A few days ago a woman walked up to the most famous vagina by Gustave Courbet shown at D’Orsay Museum in Paris, sat down on the floor, spread her legs and presented a live version of the painting to happy public and panicking gallery keepers.
This gesture was applauded by feminists who saw it as a clever statement against… No, I neither know nor want to find out. If all dumb attempts at getting noticed were branded “art”, we’d celebrate the Darwin list of stupid deaths instead of taking it for its nominal value of benchmarking absolute idiocy.
Given that there are many more statues and pics of men with their genitals exposed than female nudes, I expect a wave of male exhibitionism, with statements ranging from the rather academic, “on the transcendence of genital obsession clouding critical judgement” to a commonplace truth like “mine is bigger”.

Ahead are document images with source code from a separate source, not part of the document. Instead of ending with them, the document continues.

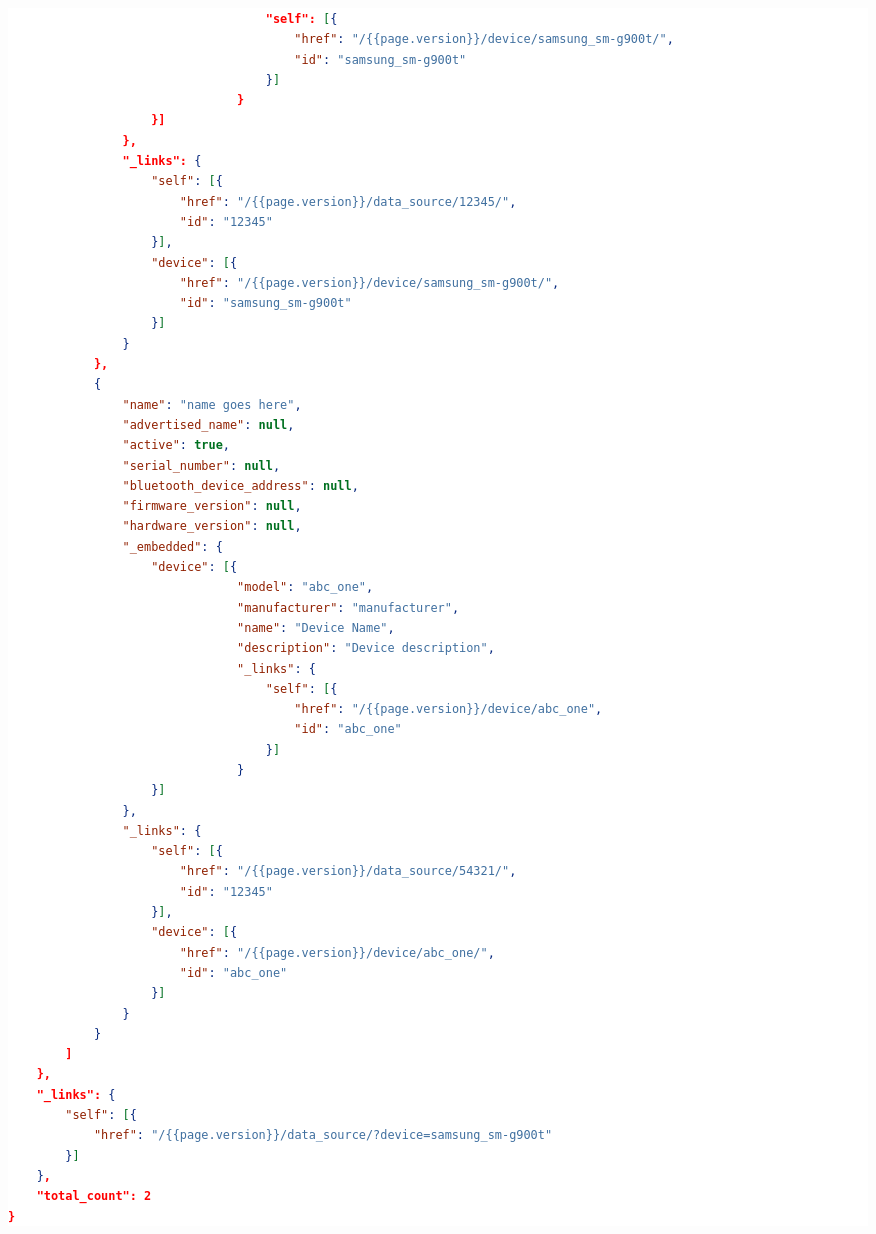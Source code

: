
 ```json
                                    "self": [{
                                        "href": "/{{page.version}}/device/samsung_sm-g900t/",
                                        "id": "samsung_sm-g900t"
                                    }]
                                }
                    }]
                },
                "_links": {
                    "self": [{
                        "href": "/{{page.version}}/data_source/12345/",
                        "id": "12345"
                    }],
                    "device": [{
                        "href": "/{{page.version}}/device/samsung_sm-g900t/",
                        "id": "samsung_sm-g900t"
                    }]
                }
            },
            {
                "name": "name goes here",
                "advertised_name": null,
                "active": true,
                "serial_number": null,
                "bluetooth_device_address": null,
                "firmware_version": null,
                "hardware_version": null,
                "_embedded": {
                    "device": [{
                                "model": "abc_one",
                                "manufacturer": "manufacturer",
                                "name": "Device Name",
                                "description": "Device description",
                                "_links": {
                                    "self": [{
                                        "href": "/{{page.version}}/device/abc_one",
                                        "id": "abc_one"
                                    }]
                                }
                    }]
                },
                "_links": {
                    "self": [{
                        "href": "/{{page.version}}/data_source/54321/",
                        "id": "12345"
                    }],
                    "device": [{
                        "href": "/{{page.version}}/device/abc_one/",
                        "id": "abc_one"
                    }]
                }
            }
        ]
    },
    "_links": {
        "self": [{
            "href": "/{{page.version}}/data_source/?device=samsung_sm-g900t"
        }]
    },
    "total_count": 2
}
```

I can come up with a dozen of very clever messages for anyone willing to get naked in front of an audience, but whichever message is taken by the exhibitor, the net effect is always the same: someone is getting naked in public, and the police is called to the scene. Policemen wrap the naked performer in a blanket, and – having secured the offender safely in his/her cell, remind each other to wash their hands with the brand of soap that kills 99% of germs.
The lady in question was taken to the local police station, and, I guess, was released soon afterwards, because what can be worse for police morale than a raging feminist crowd outside the station chanting their demands to free one of their own?
This transformation of Rodin’s Thinker is a good illustration of the creative process behind the act:
PS IMPORTANT: If your point of view is different from mine, I’d love to hear your arguments!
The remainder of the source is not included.